Many of today’s scams involve people impersonating government officials or officers of law enforcement agencies. Customers are frequently contacted by scammers posing as representatives of the Social Security Administration, the US Marshals/local police, and the IRS (especially around tax season).
No government organization will ever contact you to request Bitcoin or cryptocurrency for any reason! Bitcoin is not recognized as an official currency by the US government or any other governmental organization. Police or agents of law enforcement organizations will never call you directly and threaten you with arrest, demand money, or promise to keep your funds safe as cryptocurrency.
Anyone who contacts you with such claims should be ignored and reported to local law enforcement because they are a scam.
The scammer impersonates an IRS agent and then calls or emails the victim. If the victim does not comply, the scammer will threaten the victim with jail time, and the victim will immediately send cryptocurrency to the scammer to cover “money owed.”
Scammers may also offer alternative payment options such as Visa prepaid cards and retail gift cards.
The Social Security Scam begins with contact from a scammer who usually poses as a local police officer or US Marshal. They will claim that your Social Security number is linked to a string of crimes in another state. They will threaten the victim with immediate arrest and jail time if the funds are not transferred into a “secure account” to be held until the investigation is completed.
They may also ask for payment in the form of gift cards or prepaid cards.

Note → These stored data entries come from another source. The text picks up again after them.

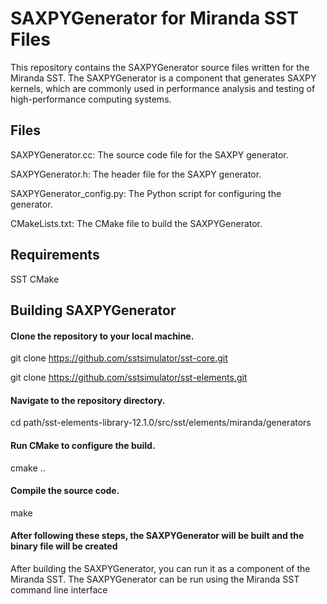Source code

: # SAXPYGenerator for Miranda SST Files

This repository contains the SAXPYGenerator source files written for the Miranda SST. The SAXPYGenerator is a component that generates SAXPY kernels, which are commonly used in performance analysis and testing of high-performance computing systems.
## Files
SAXPYGenerator.cc: The source code file for the SAXPY generator.

SAXPYGenerator.h: The header file for the SAXPY generator.

SAXPYGenerator_config.py: The Python script for configuring the generator.

CMakeLists.txt: The CMake file to build the SAXPYGenerator.
## Requirements
SST
CMake
## Building SAXPYGenerator
#### Clone the repository to your local machine.
git clone https://github.com/sstsimulator/sst-core.git

git clone https://github.com/sstsimulator/sst-elements.git
#### Navigate to the repository directory.
cd path/sst-elements-library-12.1.0/src/sst/elements/miranda/generators
#### Run CMake to configure the build.
cmake ..
#### Compile the source code.
make
#### After following these steps, the SAXPYGenerator will be built and the binary file will be created

After building the SAXPYGenerator, you can run it as a component of the Miranda SST. The SAXPYGenerator can be run using the Miranda SST command line interface
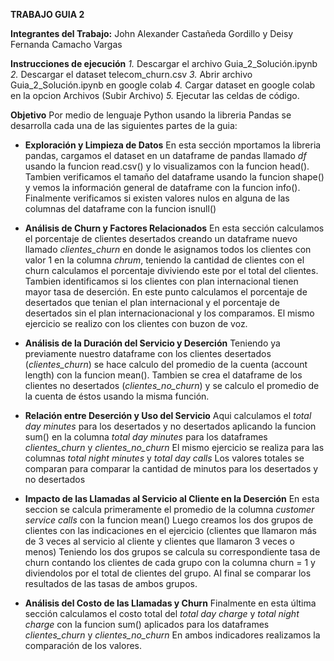 **TRABAJO GUIA 2**

**Integrantes del Trabajo:** John Alexander Castañeda Gordillo y Deisy Fernanda Camacho Vargas

**Instrucciones de ejecución**
*1.* Descargar el archivo Guia_2_Solución.ipynb
*2.* Descargar el dataset telecom_churn.csv
*3.* Abrir archivo Guia_2_Solución.ipynb en google colab
*4.* Cargar dataset en google colab en la opcion Archivos (Subir Archivo)
*5.* Ejecutar las celdas de código.

**Objetivo**
Por medio de lenguaje Python usando la libreria Pandas se desarrolla cada una de las siguientes partes de la guia:

- **Exploración y Limpieza de Datos**
  En esta sección mportamos la libreria pandas, cargamos el dataset en un dataframe de pandas llamado *df* usando la funcion read.csv() y lo visualizamos con la funcion head().
  Tambien verificamos el tamaño del dataframe usando la funcion shape() y vemos la información general de dataframe con la funcion info().
  Finalmente verificamos si existen valores nulos en alguna de las columnas del dataframe con la funcion isnull()
  
- **Análisis de Churn y Factores Relacionados**
  En esta sección calculamos el porcentaje de clientes desertados creando un dataframe nuevo llamado *clientes_churn* en donde le asignamos todos los clientes con valor 1 en la columna *chrum*, teniendo la cantidad de clientes con el churn calculamos el porcentaje diviviendo este por el total del clientes.
  Tambien identificamos si los clientes con plan internacional tienen mayor tasa de deserción. En este punto calculamos el porcentaje de desertados que tenian el plan internacional y el porcentaje de desertados sin el plan internacionacional y los comparamos.
  El mismo ejercicio se realizo con los clientes con buzon de voz.
    
- **Análisis de la Duración del Servicio y Deserción**
  Teniendo ya previamente nuestro dataframe con los clientes desertados (*clientes_churn*) se hace calculo del promedio de la cuenta (account length) con la funcion mean().
  Tambien se crea el dataframe de los clientes no desertados (*clientes_no_churn*) y se calculo el promedio de la cuenta de éstos usando la misma función.
   
- **Relación entre Deserción y Uso del Servicio**
  Aqui calculamos el *total day minutes* para los desertados y no desertados aplicando la funcion sum() en la columna *total day minutes* para los dataframes *clientes_churn* y *clientes_no_churn*
  El mismo ejercicio se realiza para las columnas *total night minutes* y *total day calls*
  Los valores totales se comparan para comparar la cantidad de minutos para los desertados y no desertados

- **Impacto de las Llamadas al Servicio al Cliente en la Deserción**
  En esta seccion se calcula primeramente el promedio de la columna *customer service calls* con la funcion mean()
  Luego creamos los dos grupos de clientes con las indicaciones en el ejercicio (clientes que llamaron más de 3 veces al servicio al cliente y clientes que llamaron 3 veces o menos)
  Teniendo los dos grupos se calcula su correspondiente tasa de churn contando los clientes de cada grupo con la columna churn = 1 y diviendolos por el total de clientes del grupo.
  Al final se comparar los resultados de las tasas de ambos grupos.
  
- **Análisis del Costo de las Llamadas y Churn**
  Finalmente en esta última sección calculamos el costo total del *total day charge* y *total night charge* con la funcion sum() aplicados para los dataframes *clientes_churn* y *clientes_no_churn*
  En ambos indicadores realizamos la comparación de los valores. 
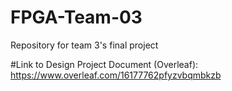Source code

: # FPGA-Team-03
Repository for team 3's final project

#Link to Design Project Document (Overleaf): https://www.overleaf.com/16177762pfyzvbqmbkzb
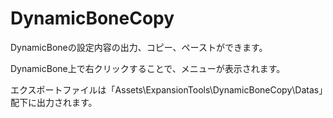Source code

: # DynamicBoneCopy
DynamicBoneの設定内容の出力、コピー、ペーストができます。


DynamicBone上で右クリックすることで、メニューが表示されます。

エクスポートファイルは「Assets\ExpansionTools\DynamicBoneCopy\Datas」配下に出力されます。
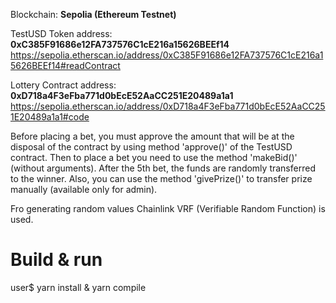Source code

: Blockchain: <b>Sepolia (Ethereum Testnet)</b>

TestUSD Token address: <b>0xC385F91686e12FA737576C1cE216a15626BEEf14</b>
https://sepolia.etherscan.io/address/0xC385F91686e12FA737576C1cE216a15626BEEf14#readContract

Lottery Contract address: <b>0xD718a4F3eFba771d0bEcE52AaCC251E20489a1a1</b>
https://sepolia.etherscan.io/address/0xD718a4F3eFba771d0bEcE52AaCC251E20489a1a1#code

Before placing a bet, you must approve the amount that will be at the disposal of the contract by using method 'approve()' of the TestUSD contract.
Then to place a bet you need to use the method 'makeBid()' (without arguments).
After the 5th bet, the funds are randomly transferred to the winner.
Also, you can use the method 'givePrize()' to transfer prize manually (available only for admin).

Fro generating random values Chainlink VRF (Verifiable Random Function) is used.

# Build & run
user$ yarn install & yarn compile
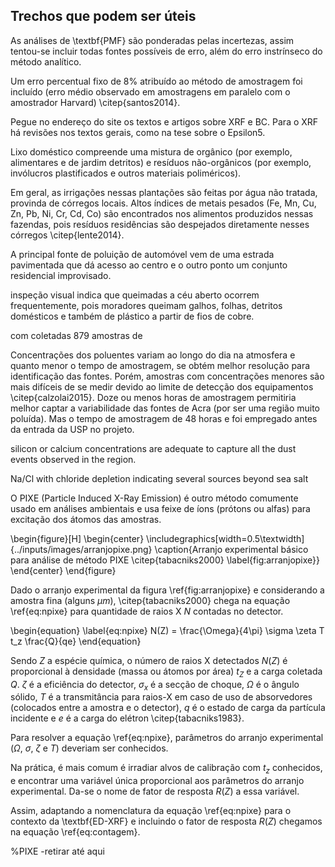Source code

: ## Trechos que podem ser úteis

As análises de \textbf{PMF} são ponderadas pelas incertezas, assim 
tentou-se incluir todas fontes possíveis de erro, além do erro instrínseco 
do método analítico.

Um erro percentual fixo de 8\% atribuído ao método 
de amostragem foi incluído 
(erro médio observado em amostragens em paralelo com o amostrador Harvard)
\citep{santos2014}.

Pegue no endereço do site os textos e artigos sobre XRF e BC.
Para o XRF há revisões nos textos gerais, como na tese sobre o Epsilon5.

Lixo doméstico compreende uma mistura de orgânico 
(por exemplo, alimentares e de jardim detritos)
e resíduos não-orgânicos (por exemplo, invólucros plastificados e
outros materiais poliméricos).

Em geral, as irrigações nessas plantações
são feitas por água não tratada, provinda de córregos locais. 
Altos índices de metais pesados (Fe, Mn, Cu, Zn, Pb, Ni, Cr, Cd, Co)
são encontrados nos alimentos produzidos nessas fazendas, pois resíduos
residências são despejados diretamente nesses córregos \citep{lente2014}.

A principal fonte de poluição de automóvel vem de uma estrada pavimentada que 
dá acesso ao centro e o outro ponto um conjunto residencial improvisado.

inspeção visual indica que queimadas a céu aberto ocorrem frequentemente, 
pois moradores queimam galhos, folhas, detritos domésticos e também de plástico 
a partir de fios de cobre. 

com coletadas 879 amostras de  

Concentrações dos poluentes variam ao longo do dia na atmosfera
e quanto menor o tempo de amostragem, se obtém melhor resolução 
para identificação das fontes. Porém, amostras com concentrações menores 
são mais difíceis de se medir devido ao limite de detecção dos equipamentos
\citep{calzolai2015}. Doze ou menos horas de amostragem permitiria melhor captar 
a variabilidade das fontes de Acra (por ser uma região muito poluída).
Mas o tempo de amostragem de 48 horas e foi empregado antes da 
entrada da USP no projeto.

silicon or calcium concentrations are adequate to
capture all the dust events observed in the region.

Na/Cl with chloride depletion indicating
several sources beyond sea salt




O PIXE (Particle Induced X-Ray Emission) é outro método comumente usado 
em análises ambientais e usa feixe de íons (prótons ou alfas) para excitação dos 
átomos das amostras.

\begin{figure}[H]
\begin{center} 
  \includegraphics[width=0.5\textwidth]{../inputs/images/arranjopixe.png}
  \caption{Arranjo experimental básico para análise de método PIXE 
           \citep{tabacniks2000} \label{fig:arranjopixe}}
\end{center}
\end{figure}

Dado o arranjo experimental da figura \ref{fig:arranjopixe} e
considerando a amostra fina (alguns $\mu m$),
\citep{tabacniks2000} chega na equação \ref{eq:npixe} para 
quantidade de raios X $N$ contadas no detector. 

\begin{equation}
  \label{eq:npixe}
  N(Z) = \frac{\Omega}{4\pi} \sigma \zeta T t_z \frac{Q}{qe}
\end{equation}

Sendo $Z$ a espécie química, o número de raios X detectados 
$N(Z)$ é proporcional à densidade (massa ou átomos por área) $t_Z$ 
e a carga coletada $Q$.
$\zeta$ é a eficiência do detector, $\sigma_x$ é a secção de choque, 
$\Omega$ é o ângulo sólido, $T$ é a transmitância para raios-X em 
caso de uso de absorvedores (colocados entre a amostra e o detector), 
$q$ é o estado de carga da partícula incidente e 
$e$ é a carga do elétron \citep{tabacniks1983}.

Para resolver a equação \ref{eq:npixe}, parâmetros do arranjo experimental
($\Omega$, $\sigma$, $\zeta$ e $T$) deveriam ser conhecidos. 

Na prática, é mais comum é irradiar alvos de calibração com $t_z$ conhecidos,
e encontrar uma variável única proporcional aos parâmetros do arranjo experimental.
Da-se o nome de fator de resposta $R(Z)$ a essa variável.


Assim, adaptando a nomenclatura da equação \ref{eq:npixe} para o contexto 
da \textbf{ED-XRF} e incluindo o fator de resposta $R(Z)$ chegamos na equação 
\ref{eq:contagem}.

%PIXE -retirar até aqui


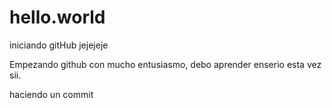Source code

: # hello.world
iniciando gitHub jejejeje

Empezando github con mucho entusiasmo, debo aprender enserio esta vez sii.

haciendo un commit
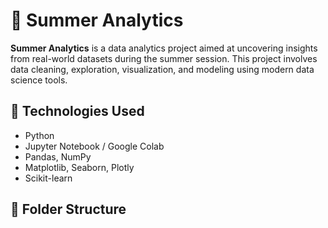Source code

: # 🍃 Summer Analytics

**Summer Analytics** is a data analytics project aimed at uncovering insights from real-world datasets during the summer session. This project involves data cleaning, exploration, visualization, and modeling using modern data science tools.

## 🔧 Technologies Used

- Python 
- Jupyter Notebook / Google Colab
- Pandas, NumPy
- Matplotlib, Seaborn, Plotly
- Scikit-learn

## 📁 Folder Structure

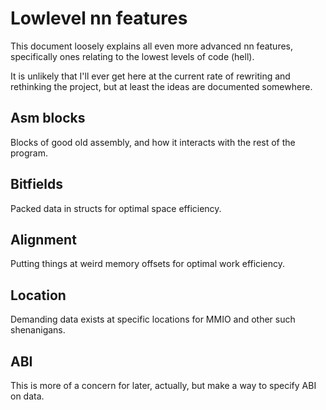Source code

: # Lowlevel nn features

This document loosely explains all even more advanced nn features, specifically ones relating to the lowest levels of code (hell).

It is unlikely that I'll ever get here at the current rate of rewriting and rethinking the project, but at least the ideas are documented somewhere.

## Asm blocks
Blocks of good old assembly, and how it interacts with the rest of the program.

## Bitfields
Packed data in structs for optimal space efficiency.

## Alignment
Putting things at weird memory offsets for optimal work efficiency.

## Location
Demanding data exists at specific locations for MMIO and other such shenanigans.

## ABI
This is more of a concern for later, actually, but make a way to specify ABI on data.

This scam targets immigrants, particularly undocumented individuals, by threatening them with deportation if a sum in cryptocurrency is not paid. These scammers frequently impersonate a consular official from an individual’s country of citizenship or pose as a US Immigration authority such as USCIS, ICE, or Homeland Security.
Police and law enforcement will never call or email you about your personal finances or to notify you of an investigation in this manner.
Government impersonators generally contact their victims through phone calls, text messages, or social media. The phone calls are mainly related to IRS and Law Enforcement impersonation
Social media impersonation generally happens when a friend’s social media gets hacked from a prior scam. This type of scam has mainly been linked to applying for fabricated grants, loans, etc. The friend reaches out saying they were the recipient of some sort of government grant and in order to apply they need to pay some sort of upfront fee to get the money from the grant/investment delivery.